Uma discussão mais a fundo parece, no entanto, não dar sustentação a essa tese. O fato é que, mesmo ficando nos cálculos econômicos de curto prazo, há evidências razoavelmente sólidas de que um sistema de incentivos a uma economia menos dependente do carbono poderia trazer mais benefícios do que obstáculos à recuperação econômica.

Para uma visualização prática da questão, podemos considerar três exemplos de políticas de redução de carbono: o sistema de limite e comércio de emissões, conhecido como cap and trade; o incentivo à pesquisa e à produção de combustíveis renováveis; e os programas de pagamento por serviços ambientais (PSAs). Uma breve reflexão sobre eles pode trazer alguma luz.

O sistema cap and trade deverá trazer, sim, um aumento de custo para todas as atividades que dependam da queima de combustíveis fósseis. Seria ingenuidade afirmar o contrário. Mas o estabelecimento desse sistema com prazos razoáveis de implantação e com metas progressivas pode, no curto prazo, incentivar as melhores empresas a realizarem inovações e investimentos em novas plantas de menor emissão e em sistemas de sequestro de carbono, entre outros.

Seria um saudável incentivo ao investimento, que se encontra praticamente paralisado pelo excesso de capacidade instalada num mundo que passou a consumir bem menos. A Petrobras, mesmo na ausência de normas impositivas, tem feito projetos promissores de sequestro de carbono. Com custos, claro. Mas são as empresas que se colocam à frente de seu tempo que vão colher os melhores frutos no futuro.

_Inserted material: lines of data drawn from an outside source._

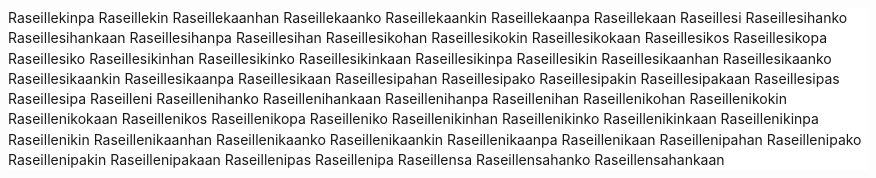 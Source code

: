 Raseillekinpa
Raseillekin
Raseillekaanhan
Raseillekaanko
Raseillekaankin
Raseillekaanpa
Raseillekaan
Raseillesi
Raseillesihanko
Raseillesihankaan
Raseillesihanpa
Raseillesihan
Raseillesikohan
Raseillesikokin
Raseillesikokaan
Raseillesikos
Raseillesikopa
Raseillesiko
Raseillesikinhan
Raseillesikinko
Raseillesikinkaan
Raseillesikinpa
Raseillesikin
Raseillesikaanhan
Raseillesikaanko
Raseillesikaankin
Raseillesikaanpa
Raseillesikaan
Raseillesipahan
Raseillesipako
Raseillesipakin
Raseillesipakaan
Raseillesipas
Raseillesipa
Raseilleni
Raseillenihanko
Raseillenihankaan
Raseillenihanpa
Raseillenihan
Raseillenikohan
Raseillenikokin
Raseillenikokaan
Raseillenikos
Raseillenikopa
Raseilleniko
Raseillenikinhan
Raseillenikinko
Raseillenikinkaan
Raseillenikinpa
Raseillenikin
Raseillenikaanhan
Raseillenikaanko
Raseillenikaankin
Raseillenikaanpa
Raseillenikaan
Raseillenipahan
Raseillenipako
Raseillenipakin
Raseillenipakaan
Raseillenipas
Raseillenipa
Raseillensa
Raseillensahanko
Raseillensahankaan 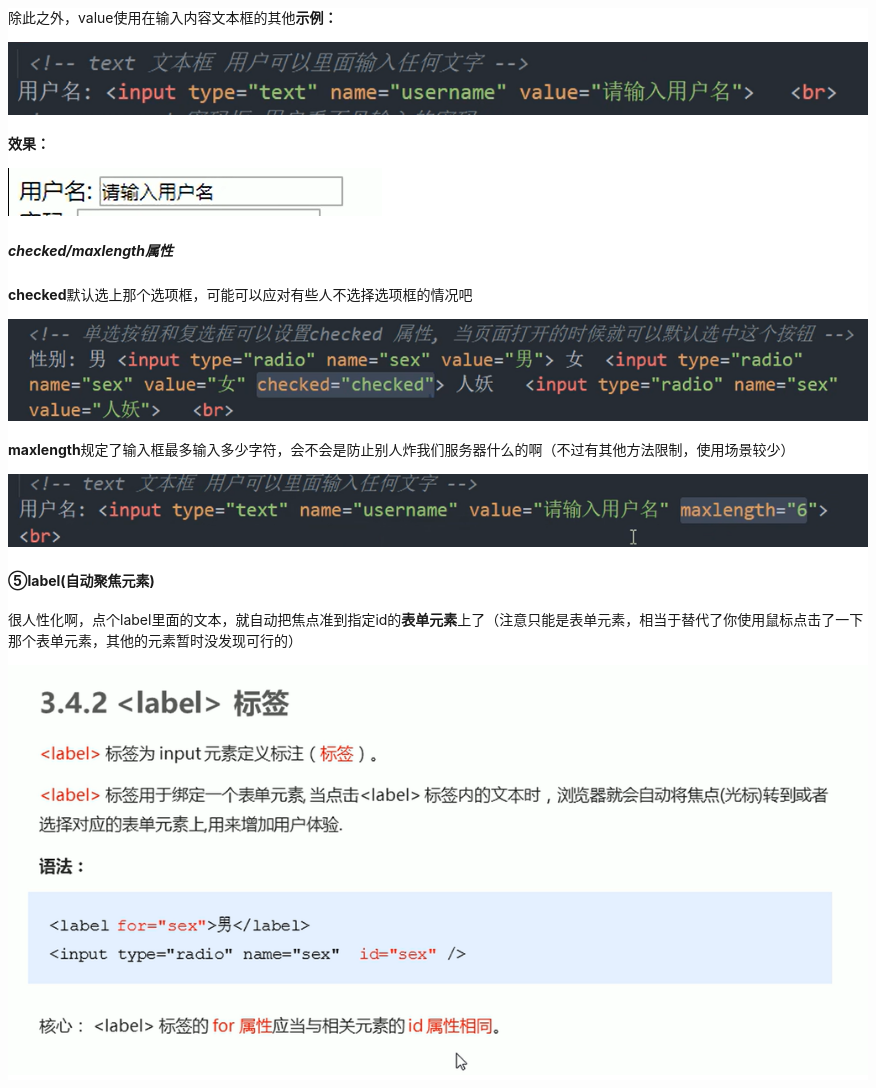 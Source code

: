 除此之外，value使用在输入内容文本框的其他**示例：**

![image-20220808014608336](HTML学习笔记.assets/image-20220808014608336.png)

**效果：**

![image-20220808014621535](HTML学习笔记.assets/image-20220808014621535.png) 



##### checked/maxlength属性

**checked**默认选上那个选项框，可能可以应对有些人不选择选项框的情况吧

![image-20220808015401115](HTML学习笔记.assets/image-20220808015401115.png)

**maxlength**规定了输入框最多输入多少字符，会不会是防止别人炸我们服务器什么的啊（不过有其他方法限制，使用场景较少）

![image-20220808015553971](HTML学习笔记.assets/image-20220808015553971.png)





#### ⑤label(自动聚焦元素)

很人性化啊，点个label里面的文本，就自动把焦点准到指定id的**表单元素**上了（注意只能是表单元素，相当于替代了你使用鼠标点击了一下那个表单元素，其他的元素暂时没发现可行的）

![image-20220808022307004](HTML学习笔记.assets/image-20220808022307004.png)
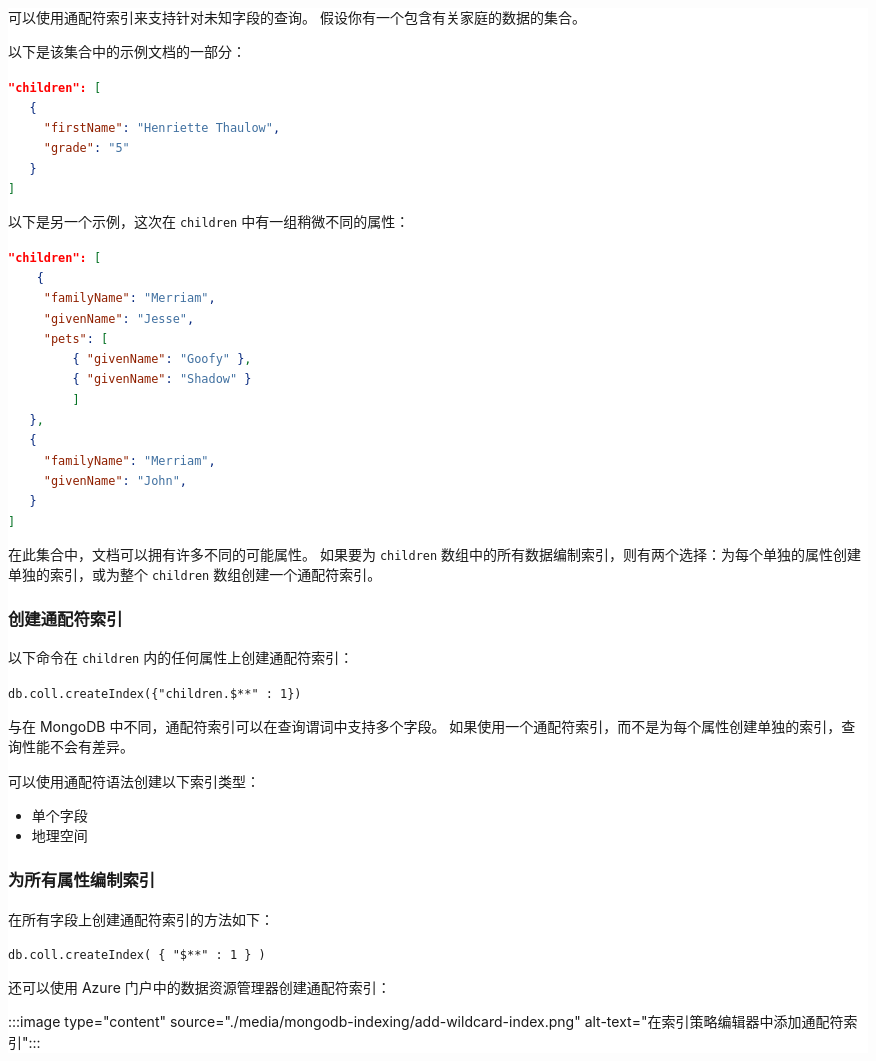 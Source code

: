 可以使用通配符索引来支持针对未知字段的查询。 假设你有一个包含有关家庭的数据的集合。

以下是该集合中的示例文档的一部分：

```json
"children": [
   {
     "firstName": "Henriette Thaulow",
     "grade": "5"
   }
]
```

以下是另一个示例，这次在 `children` 中有一组稍微不同的属性：

```json
"children": [
    {
     "familyName": "Merriam",
     "givenName": "Jesse",
     "pets": [
         { "givenName": "Goofy" },
         { "givenName": "Shadow" }
         ]
   },
   {
     "familyName": "Merriam",
     "givenName": "John",
   }
]
```

在此集合中，文档可以拥有许多不同的可能属性。 如果要为 `children` 数组中的所有数据编制索引，则有两个选择：为每个单独的属性创建单独的索引，或为整个 `children` 数组创建一个通配符索引。

### <a name="create-a-wildcard-index"></a>创建通配符索引

以下命令在 `children` 内的任何属性上创建通配符索引：

`db.coll.createIndex({"children.$**" : 1})`

与在 MongoDB 中不同，通配符索引可以在查询谓词中支持多个字段。 如果使用一个通配符索引，而不是为每个属性创建单独的索引，查询性能不会有差异。

可以使用通配符语法创建以下索引类型：

* 单个字段
* 地理空间

### <a name="indexing-all-properties"></a>为所有属性编制索引

在所有字段上创建通配符索引的方法如下：

`db.coll.createIndex( { "$**" : 1 } )`

还可以使用 Azure 门户中的数据资源管理器创建通配符索引：

:::image type="content" source="./media/mongodb-indexing/add-wildcard-index.png" alt-text="在索引策略编辑器中添加通配符索引":::
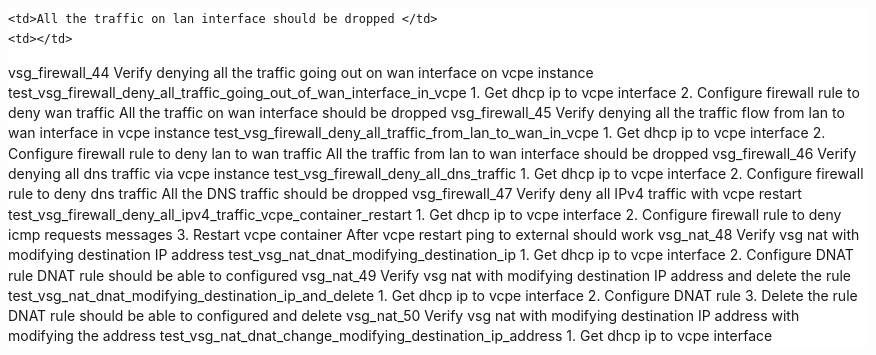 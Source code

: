     <td>All the traffic on lan interface should be dropped </td>
    <td></td>
  </tr>
  <tr>
    <td>vsg_firewall_44</td>
    <td>Verify denying all the traffic going out on wan interface on vcpe instance </td>
    <td>test_vsg_firewall_deny_all_traffic_going_out_of_wan_interface_in_vcpe</td>
    <td>1. Get dhcp ip to vcpe interface
2. Configure firewall rule to deny wan traffic </td>
    <td>All the traffic on wan interface should be dropped </td>
    <td></td>
  </tr>
  <tr>
    <td>vsg_firewall_45</td>
    <td>Verify denying all the traffic flow from lan to wan  interface in vcpe instance </td>
    <td>test_vsg_firewall_deny_all_traffic_from_lan_to_wan_in_vcpe</td>
    <td>1. Get dhcp ip to vcpe interface
2. Configure firewall rule to deny lan to wan traffic </td>
    <td>All the traffic from  lan to wan interface should be dropped </td>
    <td></td>
  </tr>
  <tr>
    <td>vsg_firewall_46</td>
    <td>Verify denying all dns traffic via vcpe instance </td>
    <td>test_vsg_firewall_deny_all_dns_traffic</td>
    <td>1. Get dhcp ip to vcpe interface
2. Configure firewall rule to deny dns traffic </td>
    <td>All the DNS traffic should be dropped </td>
    <td></td>
  </tr>
  <tr>
    <td>vsg_firewall_47</td>
    <td>Verify deny all IPv4 traffic with vcpe restart </td>
    <td>test_vsg_firewall_deny_all_ipv4_traffic_vcpe_container_restart</td>
    <td>1. Get dhcp ip to vcpe interface
2. Configure firewall rule to deny icmp requests messages
3. Restart vcpe container </td>
    <td>After vcpe restart ping to external should work </td>
    <td></td>
  </tr>
  <tr>
    <td>vsg_nat_48</td>
    <td>Verify vsg nat with modifying destination IP address </td>
    <td>test_vsg_nat_dnat_modifying_destination_ip</td>
    <td>1. Get dhcp ip to vcpe interface
2. Configure DNAT rule </td>
    <td>DNAT rule should be able to configured </td>
    <td></td>
  </tr>
  <tr>
    <td>vsg_nat_49</td>
    <td>Verify vsg nat with modifying destination IP address and delete the rule </td>
    <td>test_vsg_nat_dnat_modifying_destination_ip_and_delete</td>
    <td>1. Get dhcp ip to vcpe interface
2. Configure DNAT rule
3. Delete the rule </td>
    <td>DNAT rule should be able to configured and delete </td>
    <td></td>
  </tr>
  <tr>
    <td>vsg_nat_50</td>
    <td>Verify vsg nat with modifying destination IP address with modifying the address </td>
    <td>test_vsg_nat_dnat_change_modifying_destination_ip_address</td>
    <td>1. Get dhcp ip to vcpe interface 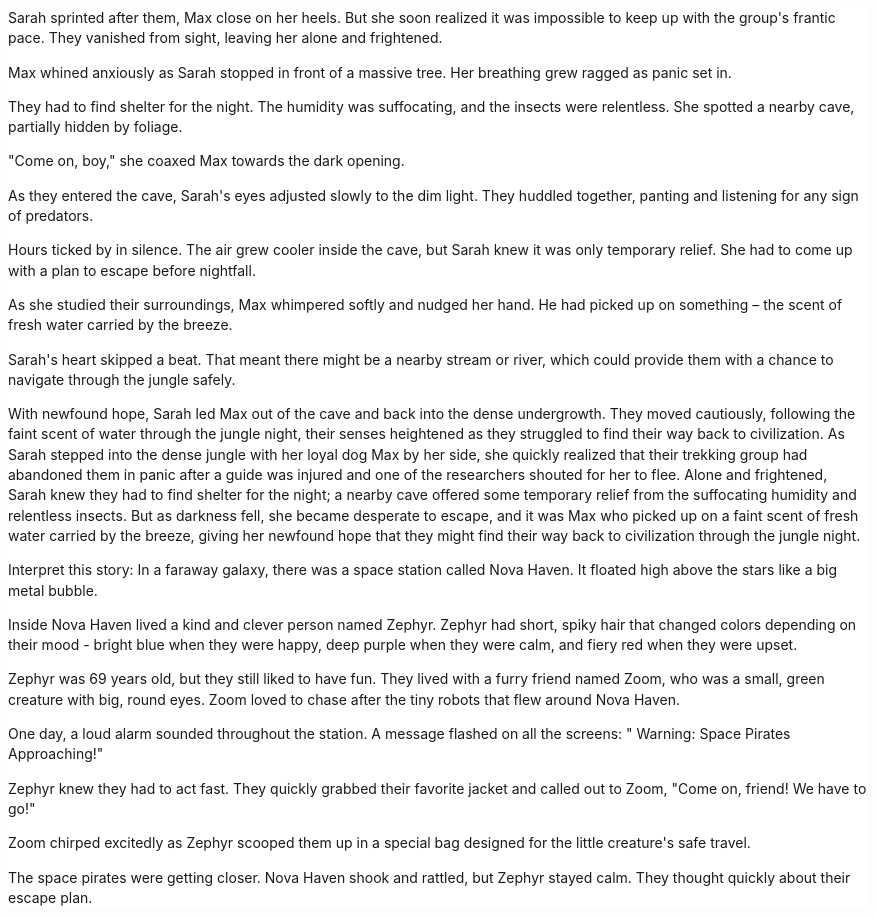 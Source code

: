 Sarah sprinted after them, Max close on her heels. But she soon realized it was impossible to keep up with the group's frantic pace. They vanished from sight, leaving her alone and frightened.

Max whined anxiously as Sarah stopped in front of a massive tree. Her breathing grew ragged as panic set in.

They had to find shelter for the night. The humidity was suffocating, and the insects were relentless. She spotted a nearby cave, partially hidden by foliage.

"Come on, boy," she coaxed Max towards the dark opening.

As they entered the cave, Sarah's eyes adjusted slowly to the dim light. They huddled together, panting and listening for any sign of predators.

Hours ticked by in silence. The air grew cooler inside the cave, but Sarah knew it was only temporary relief. She had to come up with a plan to escape before nightfall.

As she studied their surroundings, Max whimpered softly and nudged her hand. He had picked up on something – the scent of fresh water carried by the breeze.

Sarah's heart skipped a beat. That meant there might be a nearby stream or river, which could provide them with a chance to navigate through the jungle safely.

With newfound hope, Sarah led Max out of the cave and back into the dense undergrowth. They moved cautiously, following the faint scent of water through the jungle night, their senses heightened as they struggled to find their way back to civilization.
<start>As Sarah stepped into the dense jungle with her loyal dog Max by her side, she quickly realized that their trekking group had abandoned them in panic after a guide was injured and one of the researchers shouted for her to flee. Alone and frightened, Sarah knew they had to find shelter for the night; a nearby cave offered some temporary relief from the suffocating humidity and relentless insects. But as darkness fell, she became desperate to escape, and it was Max who picked up on a faint scent of fresh water carried by the breeze, giving her newfound hope that they might find their way back to civilization through the jungle night.
<end>

Interpret this story:
In a faraway galaxy, there was a space station called Nova Haven. It floated high above the stars like a big metal bubble.

Inside Nova Haven lived a kind and clever person named Zephyr. Zephyr had short, spiky hair that changed colors depending on their mood - bright blue when they were happy, deep purple when they were calm, and fiery red when they were upset.

Zephyr was 69 years old, but they still liked to have fun. They lived with a furry friend named Zoom, who was a small, green creature with big, round eyes. Zoom loved to chase after the tiny robots that flew around Nova Haven.

One day, a loud alarm sounded throughout the station. A message flashed on all the screens: " Warning: Space Pirates Approaching!"

Zephyr knew they had to act fast. They quickly grabbed their favorite jacket and called out to Zoom, "Come on, friend! We have to go!"

Zoom chirped excitedly as Zephyr scooped them up in a special bag designed for the little creature's safe travel.

The space pirates were getting closer. Nova Haven shook and rattled, but Zephyr stayed calm. They thought quickly about their escape plan.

Já o incentivo à pesquisa e à produção de combustíveis renováveis também implica custos. Nos primeiros anos do Proálcool, chegou-se a pensar que o programa dependeria eternamente de subsídios governamentais. Hoje, o etanol carburante de cana disputa com os combustíveis fósseis tanto no terreno ambiental como no econômico.

E com os motores flex o consumidor pode optar a cada dia pelo combustível mais barato. Este é um excelente exemplo de programa com custos iniciais importantes, revertidos em ganhos permanentes para as divisas do país, a saúde da comunidade e o bolso dos consumidores.

O terceiro exemplo - dos programas de pagamento por serviços ambientais - conta com poucas experiências no mundo. No Brasil, há projetos tramitando no Congresso e o estado do Amazonas saiu na frente, com um PSA de grande valor para a população rural de baixa renda e para a preservação da floresta amazônica. É um tipo de Bolsa Família, com a contrapartida dos serviços de preservação ambiental. Vale a pena conhecê-lo para compreender o ganho econômico e social que ele gera.

Um debate dessa natureza exige estudos mais profundos. Mas a observação de experiências em andamento e histórias recentes mostra que a introdução de mecanismos diversificados de redução de carbono, embora sempre signifique algum custo inicial, pode levar a ganhos econômicos importantes a médio e longo prazo.

A preservação do planeta já deveria ser motivo suficiente para trabalharmos por uma iniciativa nesse campo. Mas, do ponto de vista estritamente econômico, os ganhos também existem. Inclusive incentivando, pela via da inovação tecnológica, a retomada do crescimento nas economias mais desenvolvidas, hoje em recessão. Somente lideranças obscuras e descoladas do nosso tempo poderiam negligenciar esse desafio.

ANTÔNIO PALOCCI é deputado federal (PT-SP) e foi ministro da Fazenda.